The Question: How did tactics develop in 2010?

The World Cup was merely reflective rather than innovative, showing how international football has been eclipsed

In August, I wrote a piece for the Guardian’s pre-season supplement in which I speculated that, after the World Cup and Internazionale’s success in the Champions League, we may be about to witness a return to reactive football. Since when we’ve seen probably the most attacking Premier League in living memory, which goes to show two things: first, never believe anything anybody writes when trying to predict the future of football; and second, the World Cup is no longer a bellwether.

That, perhaps, has been the most shocking aspect of the year; the realisation of just how far international football lags behind club football. It used to be that the World Cup served almost as a conference at which delegates arrived from all round the world and exchanged ideas: Brazil suddenly sprang 4-2-4 on the world at the 1958 tournament, for instance; England showed the effectiveness of 4-4-2 in 1966; Total Football, although Ajax had already won three European Cups, caught the imagination in 1974; and the success of Argentina in 1986 marked the beginning of the development of three at the back. The main lesson of this summer’s tournament, though, was that 4-4-2 has been superseded by 4-2-3-1 as the universal default, something that has been apparent in club football for several years.

The formation was blamed by many for the defensiveness of the tournament, but that is to put the cart before the horse. Formations are neutral; it is their employment that gives them positive and negative characteristics. Numerous coaches preferred 4-2-3-1 because they were already set on playing defensively and it allowed them to flood the midfield while still posing a level of attacking threat through the line of three; but if the line of three consists of two wingers/wide forwards and a playmaker, it can be exhilarating, though if the three are deep-lying, it isn’t.

The question then is why the mind‑set was so negative, and the worrying thing is that it is probably inherent in international football. With limited time available to develop mutual understanding, most coaches focus on developing defensive cohesion. Equally, the limited number of games played in international football – around a dozen a season, of which half are friendlies – means the stakes are higher for each, and that makes managers more cautious. The result is coaches packing men behind the ball and hoping for an individual to change the game.

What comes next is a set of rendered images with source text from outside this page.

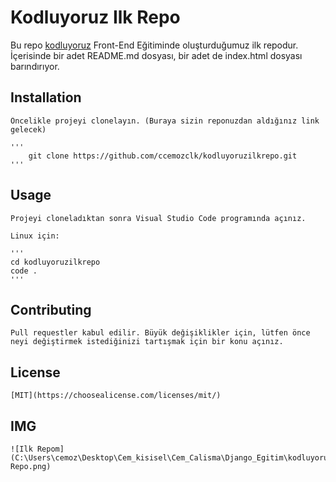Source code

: # Kodluyoruz Ilk Repo

Bu repo [kodluyoruz](https://kodluyoruz.org/tr/kodluyoruz/) Front-End Eğitiminde oluşturduğumuz ilk repodur. İçerisinde bir adet README.md dosyası, bir adet de index.html dosyası barındırıyor.

## Installation 

    Öncelikle projeyi clonelayın. (Buraya sizin reponuzdan aldığınız link gelecek)

    '''
        git clone https://github.com/ccemozclk/kodluyoruzilkrepo.git
    '''
## Usage

    Projeyi cloneladıktan sonra Visual Studio Code programında açınız.

    Linux için:
    
    '''
    cd kodluyoruzilkrepo
    code .
    '''

## Contributing

    Pull requestler kabul edilir. Büyük değişiklikler için, lütfen önce neyi değiştirmek istediğinizi tartışmak için bir konu açınız.

## License 

    [MIT](https://choosealicense.com/licenses/mit/)

## IMG
    ![Ilk Repom](C:\Users\cemoz\Desktop\Cem_kisisel\Cem_Calisma\Django_Egitim\kodluyoruzilkrepo\img\İlk Repo.png)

At the World Cup, only Spain – who have had a stable side for three years and whose players are drawn largely from two clubs and so have an understanding – and Chile – who were coached by the idiosyncratic and brilliant Marcelo Bielsa – were genuinely proactive and, as Arrigo Sacchi said, it is proactivity that makes for true greatness. Even Germany, for all the goals they scored, were essentially reactive, a very good counterattacking team. Most disappointing were the sides with a great tradition of proactive football, such as Brazil and the Netherlands, who relied on a solid base and hoped individuals could turn the game their way.

There were those who accused Spain of being boring, but what were they supposed to do when opponents sat 10 men behind the ball against them? As Peter Taylor once said in answer to criticism of Nottingham Forest: “A team cannot be boring if it has the ball.” They weren’t taking it into the corners or time-wasting; they were passing it around waiting for the opposition to try and get it back, something only Chile really attempted. The general negativity, resulting in a lack of quality and drama, is a serious issue for the World Cup. There hasn’t been a great game since 1998 – Italy’s win over Germany in the 2006 semi-finals might just about qualify as very good – and if that trend continues you wonder how long public interest will hold up.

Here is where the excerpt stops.